We have ~40% orders with price discrepancy.

The analysis reveals that there are few factors which can be correlated to the inaccuracy in price prediction, including:

• 20% riding orders have poor GPS connection, which shows more pricing inconsistency
• Rides outside the EU would likely experience more inconsistency in prediction than those in the EU. This would possibly mean there is a need for a region-specific or geolocation-based approach to enhance prediction accuracy, taking into account local factors that affect pricing.

• Also, the device characteristics can also affect the upfront prediction. Users with less common brands, such as Tecno, tend to experience less consistent predictions compared to users with more renowned brands like iPhone, Samsung, or Huawei. This suggests that device compatibility might play a role in pricing discrepancies.

• There're some noteworthy difference among different app versions for both riders and driver, too.

• Since upfront_price was predicted based on predicted_distance and predicted_duration, it's understandable price discrepancy (price_delta_perc ) has strong correlation with distance and duration
• As we can see, while the duration prediction did a fair job, the distance prediction is a challengable.
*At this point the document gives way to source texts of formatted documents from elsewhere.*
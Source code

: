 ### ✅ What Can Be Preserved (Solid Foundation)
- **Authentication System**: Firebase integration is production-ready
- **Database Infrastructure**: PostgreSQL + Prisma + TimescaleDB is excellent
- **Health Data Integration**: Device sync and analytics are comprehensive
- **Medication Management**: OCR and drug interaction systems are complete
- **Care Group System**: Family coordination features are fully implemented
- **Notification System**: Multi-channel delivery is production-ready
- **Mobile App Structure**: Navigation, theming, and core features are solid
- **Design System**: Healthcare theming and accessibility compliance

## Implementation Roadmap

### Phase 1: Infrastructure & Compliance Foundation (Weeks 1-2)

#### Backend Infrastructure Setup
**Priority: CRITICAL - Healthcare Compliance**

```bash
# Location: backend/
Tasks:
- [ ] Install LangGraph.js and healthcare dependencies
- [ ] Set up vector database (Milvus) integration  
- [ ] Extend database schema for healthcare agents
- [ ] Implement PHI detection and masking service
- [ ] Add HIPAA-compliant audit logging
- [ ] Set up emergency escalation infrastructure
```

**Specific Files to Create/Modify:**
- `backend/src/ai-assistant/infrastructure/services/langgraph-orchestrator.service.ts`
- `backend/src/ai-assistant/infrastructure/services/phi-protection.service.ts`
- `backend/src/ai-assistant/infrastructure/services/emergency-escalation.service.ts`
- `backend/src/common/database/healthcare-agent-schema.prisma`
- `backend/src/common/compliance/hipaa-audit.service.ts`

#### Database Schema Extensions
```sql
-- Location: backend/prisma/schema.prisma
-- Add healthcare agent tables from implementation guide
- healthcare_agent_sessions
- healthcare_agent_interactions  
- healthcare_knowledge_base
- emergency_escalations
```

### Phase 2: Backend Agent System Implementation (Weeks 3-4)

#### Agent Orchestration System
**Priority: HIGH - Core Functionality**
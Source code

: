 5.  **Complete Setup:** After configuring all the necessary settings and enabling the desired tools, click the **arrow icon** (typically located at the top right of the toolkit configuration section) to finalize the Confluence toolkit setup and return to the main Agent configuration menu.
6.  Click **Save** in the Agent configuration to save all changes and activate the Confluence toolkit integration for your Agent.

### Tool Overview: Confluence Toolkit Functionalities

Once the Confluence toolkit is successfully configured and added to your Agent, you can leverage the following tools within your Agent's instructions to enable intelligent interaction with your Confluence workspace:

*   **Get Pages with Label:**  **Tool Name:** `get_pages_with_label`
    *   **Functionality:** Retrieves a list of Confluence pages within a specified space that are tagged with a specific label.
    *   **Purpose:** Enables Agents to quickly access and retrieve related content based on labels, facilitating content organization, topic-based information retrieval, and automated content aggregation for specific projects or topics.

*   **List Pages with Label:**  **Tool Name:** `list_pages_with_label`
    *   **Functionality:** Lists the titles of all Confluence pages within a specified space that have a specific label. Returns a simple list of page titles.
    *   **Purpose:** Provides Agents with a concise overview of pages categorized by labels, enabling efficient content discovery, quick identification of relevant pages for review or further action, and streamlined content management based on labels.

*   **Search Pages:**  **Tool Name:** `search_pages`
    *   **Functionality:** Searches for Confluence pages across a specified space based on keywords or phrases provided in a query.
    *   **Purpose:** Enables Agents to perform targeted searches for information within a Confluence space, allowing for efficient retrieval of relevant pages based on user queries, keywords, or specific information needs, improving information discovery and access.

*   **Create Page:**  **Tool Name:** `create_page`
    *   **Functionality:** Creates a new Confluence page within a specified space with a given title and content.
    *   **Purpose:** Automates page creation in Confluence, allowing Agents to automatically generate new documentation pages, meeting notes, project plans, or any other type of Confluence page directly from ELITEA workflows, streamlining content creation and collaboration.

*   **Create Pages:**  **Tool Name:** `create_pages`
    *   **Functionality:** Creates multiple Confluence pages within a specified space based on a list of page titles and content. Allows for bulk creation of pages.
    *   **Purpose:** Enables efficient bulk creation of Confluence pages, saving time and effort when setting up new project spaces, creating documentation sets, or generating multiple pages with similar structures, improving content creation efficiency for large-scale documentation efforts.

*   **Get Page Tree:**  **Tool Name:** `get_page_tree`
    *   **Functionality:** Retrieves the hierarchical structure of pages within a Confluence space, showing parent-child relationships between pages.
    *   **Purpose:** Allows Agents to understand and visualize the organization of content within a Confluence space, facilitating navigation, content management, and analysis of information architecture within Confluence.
Thus, the price prediction was being affected
• Improving distance prediction could be one of the key factors to improve the upfront pricing

• We can observe some patterns of pricing inconsistency during lunch time of Monday, Tuesday, Friday and Saturday, especially Sunday from 8 - 10 pm, Tuesday evening 6-7 pm and after 11 pm

In summary, as can be seen, the price discrepancy varies signficiantly based on GPS quality, driver app, device compatibility and location EU/non-EU. Some improvement we can think:

• Enhance prediction with device compatibility input: Device-specific modeling is used to tailor the prediction to the different behaviors of device brands. We could add the device as an extra input of the current predictor, or we could have multiple predictors based on different brands.
• Location-specific pricing model: Similar to device-specific modeling, we can adapt the same strategy to local geography context. For example, each location can have different traffic patterns, road conditions, or population which can affect traffic, especially during peak hours. Those can be valuable inputs for the predictor.
• GPS Connectivity Enhancement: We could also have a baseline/simple predictor in case the GPS quality is unreliable.
• User Feedback Integration: Encourage users (both drivers and riders) to give real time feedback about the ride via the app e.g.: traffic condition, any accident ... This information is really helpful especially in the situation where GPS connection is poor or when the predictor is uncertain. This strategy is called Active Learning.